The Beaufort County grant will focus on improving history education in the school system’s nine elementary and middle schools by providing professional development for elementary and middle-school teachers, according to Michele Oros, grant writer for Beaufort County Schools.
Twenty teachers per year will participate in a week-long summer seminar and seven weekend workshops for a total of 162 hours of instruction during the first two years of the three-year grant, she said.
The grant will focus in the first year on the first periods of American history — from its beginnings to colonization to the American Revolution and the founding of a new nation to its expansion prior to the Civil War. 
In the second year, middle-grades social-studies teachers will explore political and economic history from several perspectives across all historical periods.
In the third year, 20 of the teachers who participated in the project during one of the two previous years will be trained to teach others and identify and develop materials that can be used in the classroom to improve students’ understanding of history, Oros said.
The school system will work with the Gilder Lehrman Institute of American History, a nonprofit organization based in New York, East Carolina University and the N.C. Museum of History to develop teacher workshops and classroom materials.
Once identified, the materials proposed for use will be available for public review on the school system’s website, she said.
The goal of the Teaching American History grant program is to improve teachers’ understanding of American history through intensive professional development — including study trips to historic sites and working with professional historians and other experts.

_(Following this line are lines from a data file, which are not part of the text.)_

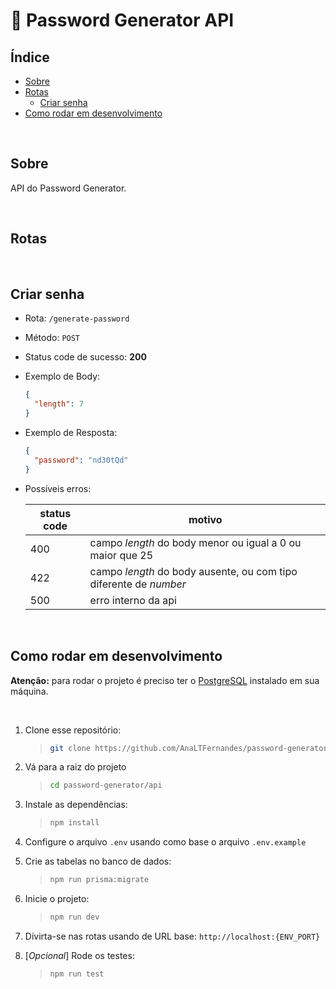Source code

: # :key: Password Generator API

## Índice

- [Sobre](#Sobre)
- [Rotas](#Rotas)
  - [Criar senha](#Criar-senha)
- [Como rodar em desenvolvimento](#Como-rodar-em-desenvolvimento)

<br/>

## Sobre

API do Password Generator.

<br/>

## Rotas

<br/>

## Criar senha

- Rota: `/generate-password`
- Método: `POST`
- Status code de sucesso: **200**
- Exemplo de Body:

  ```json
  {
  	"length": 7
  }
  ```

- Exemplo de Resposta:

  ```json
  {
  	"password": "nd30tQd"
  }
  ```

- Possíveis erros:

  | status code | motivo                                                            |
  | ----------- | ----------------------------------------------------------------- |
  | 400         | campo _length_ do body menor ou igual a 0 ou maior que 25         |
  | 422         | campo _length_ do body ausente, ou com tipo diferente de _number_ |
  | 500         | erro interno da api                                               |

<br/>

## Como rodar em desenvolvimento

**Atenção:** para rodar o projeto é preciso ter o [PostgreSQL](https://www.postgresql.org/download/) instalado em sua máquina.

<br/>

1. Clone esse repositório:

   > ```bash
   > git clone https://github.com/AnaLTFernandes/password-generator.git
   > ```

2. Vá para a raiz do projeto

   > ```bash
   > cd password-generator/api
   > ```

3. Instale as dependências:

   > ```bash
   > npm install
   > ```

4. Configure o arquivo `.env` usando como base o arquivo `.env.example`

5. Crie as tabelas no banco de dados:

   > ```bash
   > npm run prisma:migrate
   > ```

6. Inicie o projeto:

   > ```bash
   > npm run dev
   > ```

7. Divirta-se nas rotas usando de URL base: `http://localhost:{ENV_PORT}`

8. [*Opcional*] Rode os testes:

   > ```bash
   > npm run test
   > ```
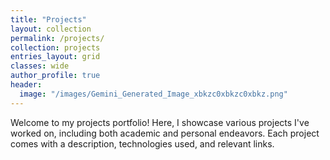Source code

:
 ```yaml
---
title: "Projects"
layout: collection
permalink: /projects/
collection: projects
entries_layout: grid
classes: wide
author_profile: true
header:
  image: "/images/Gemini_Generated_Image_xbkzc0xbkzc0xbkz.png"
---
```


Welcome to my projects portfolio! Here, I showcase various projects I've worked on, including both academic and personal endeavors. Each project comes with a description, technologies used, and relevant links.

This is the second Teaching American History grant received by the local school system. An earlier grant focused on the period of history between the Civil War and World War I when the United States first began to develop into a global power.
History is one of the core academic subjects under the Elementary and Secondary Education Act.
The state’s history curriculum has been in the news this year. A proposal by the N.C. Department of Public Instruction to focus the classwork in the state’s high schools on U.S. history after the Civil War and eliminate most of the study of the nation’s founding in those grades drew criticism by many state educators and political leaders.
That criticism led the department to abandon the changes and prompted educators to look for ways to focus more on the earlier periods of history in the classroom.
“Concerns raised earlier in the year about the history standards in North Carolina schools were heard and will be reflected in this project,” Phipps said.